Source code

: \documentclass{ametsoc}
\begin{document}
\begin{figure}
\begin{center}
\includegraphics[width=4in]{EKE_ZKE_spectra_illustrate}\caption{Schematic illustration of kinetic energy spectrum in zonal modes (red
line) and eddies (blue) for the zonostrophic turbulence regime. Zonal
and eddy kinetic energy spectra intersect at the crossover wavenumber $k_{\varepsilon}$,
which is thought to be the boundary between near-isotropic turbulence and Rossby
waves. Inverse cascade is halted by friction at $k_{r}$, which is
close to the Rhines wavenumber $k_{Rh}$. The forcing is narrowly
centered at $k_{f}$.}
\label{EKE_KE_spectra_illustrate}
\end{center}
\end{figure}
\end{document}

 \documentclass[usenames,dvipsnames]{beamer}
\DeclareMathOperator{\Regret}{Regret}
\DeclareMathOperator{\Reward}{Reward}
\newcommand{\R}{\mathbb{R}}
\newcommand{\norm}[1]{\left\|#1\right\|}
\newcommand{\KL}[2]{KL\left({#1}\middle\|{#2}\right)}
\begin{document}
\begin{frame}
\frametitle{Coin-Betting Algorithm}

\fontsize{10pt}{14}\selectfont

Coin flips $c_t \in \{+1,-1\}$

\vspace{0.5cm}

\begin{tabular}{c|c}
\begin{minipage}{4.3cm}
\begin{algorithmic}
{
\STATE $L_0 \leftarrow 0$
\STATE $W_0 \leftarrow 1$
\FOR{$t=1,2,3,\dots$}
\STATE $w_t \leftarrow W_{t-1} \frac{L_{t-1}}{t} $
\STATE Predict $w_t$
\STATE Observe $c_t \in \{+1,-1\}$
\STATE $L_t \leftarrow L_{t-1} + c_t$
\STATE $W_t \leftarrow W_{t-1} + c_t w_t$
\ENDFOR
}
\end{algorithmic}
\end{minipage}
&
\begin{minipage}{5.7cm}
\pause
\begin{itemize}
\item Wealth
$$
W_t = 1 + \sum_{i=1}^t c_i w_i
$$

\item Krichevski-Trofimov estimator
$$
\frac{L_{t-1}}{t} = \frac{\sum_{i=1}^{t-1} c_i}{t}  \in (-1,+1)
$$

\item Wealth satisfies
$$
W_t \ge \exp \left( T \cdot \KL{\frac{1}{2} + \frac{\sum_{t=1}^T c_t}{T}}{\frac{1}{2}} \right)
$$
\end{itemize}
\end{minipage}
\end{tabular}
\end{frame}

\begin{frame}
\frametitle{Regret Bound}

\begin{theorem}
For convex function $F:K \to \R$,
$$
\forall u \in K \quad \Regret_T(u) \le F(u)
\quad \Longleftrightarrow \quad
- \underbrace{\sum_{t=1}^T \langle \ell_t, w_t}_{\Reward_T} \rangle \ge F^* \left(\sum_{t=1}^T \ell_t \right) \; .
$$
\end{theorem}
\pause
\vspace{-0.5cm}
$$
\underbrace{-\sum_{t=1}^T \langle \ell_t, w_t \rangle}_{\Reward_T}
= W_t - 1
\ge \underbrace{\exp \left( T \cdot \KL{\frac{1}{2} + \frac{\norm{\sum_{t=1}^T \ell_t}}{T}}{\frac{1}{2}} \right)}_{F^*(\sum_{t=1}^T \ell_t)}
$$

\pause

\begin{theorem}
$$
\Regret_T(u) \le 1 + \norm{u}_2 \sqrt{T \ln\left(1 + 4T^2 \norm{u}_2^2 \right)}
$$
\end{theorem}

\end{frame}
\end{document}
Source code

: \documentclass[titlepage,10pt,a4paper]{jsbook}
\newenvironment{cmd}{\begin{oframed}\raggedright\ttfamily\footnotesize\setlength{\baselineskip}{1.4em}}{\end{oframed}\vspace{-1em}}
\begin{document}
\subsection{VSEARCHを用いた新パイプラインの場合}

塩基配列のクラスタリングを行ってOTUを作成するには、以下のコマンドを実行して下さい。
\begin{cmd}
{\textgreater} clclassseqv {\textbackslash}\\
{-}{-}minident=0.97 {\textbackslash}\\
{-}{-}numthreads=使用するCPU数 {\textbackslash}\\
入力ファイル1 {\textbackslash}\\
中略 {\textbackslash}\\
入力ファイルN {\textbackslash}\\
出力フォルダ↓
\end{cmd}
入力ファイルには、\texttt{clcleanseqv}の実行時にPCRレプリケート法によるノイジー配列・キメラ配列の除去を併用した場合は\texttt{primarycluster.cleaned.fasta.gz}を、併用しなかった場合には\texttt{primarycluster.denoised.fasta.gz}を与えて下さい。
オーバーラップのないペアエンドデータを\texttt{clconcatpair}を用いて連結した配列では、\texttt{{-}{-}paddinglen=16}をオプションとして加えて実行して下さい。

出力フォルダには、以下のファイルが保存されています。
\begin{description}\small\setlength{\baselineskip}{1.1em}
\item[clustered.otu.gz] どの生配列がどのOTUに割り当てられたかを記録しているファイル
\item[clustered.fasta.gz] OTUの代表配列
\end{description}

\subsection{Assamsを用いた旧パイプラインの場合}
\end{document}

▶ [What you will do]:
State how many lines of the entries above include the string "underbrace". The reply is that number alone.

▶ [Task solution]:
3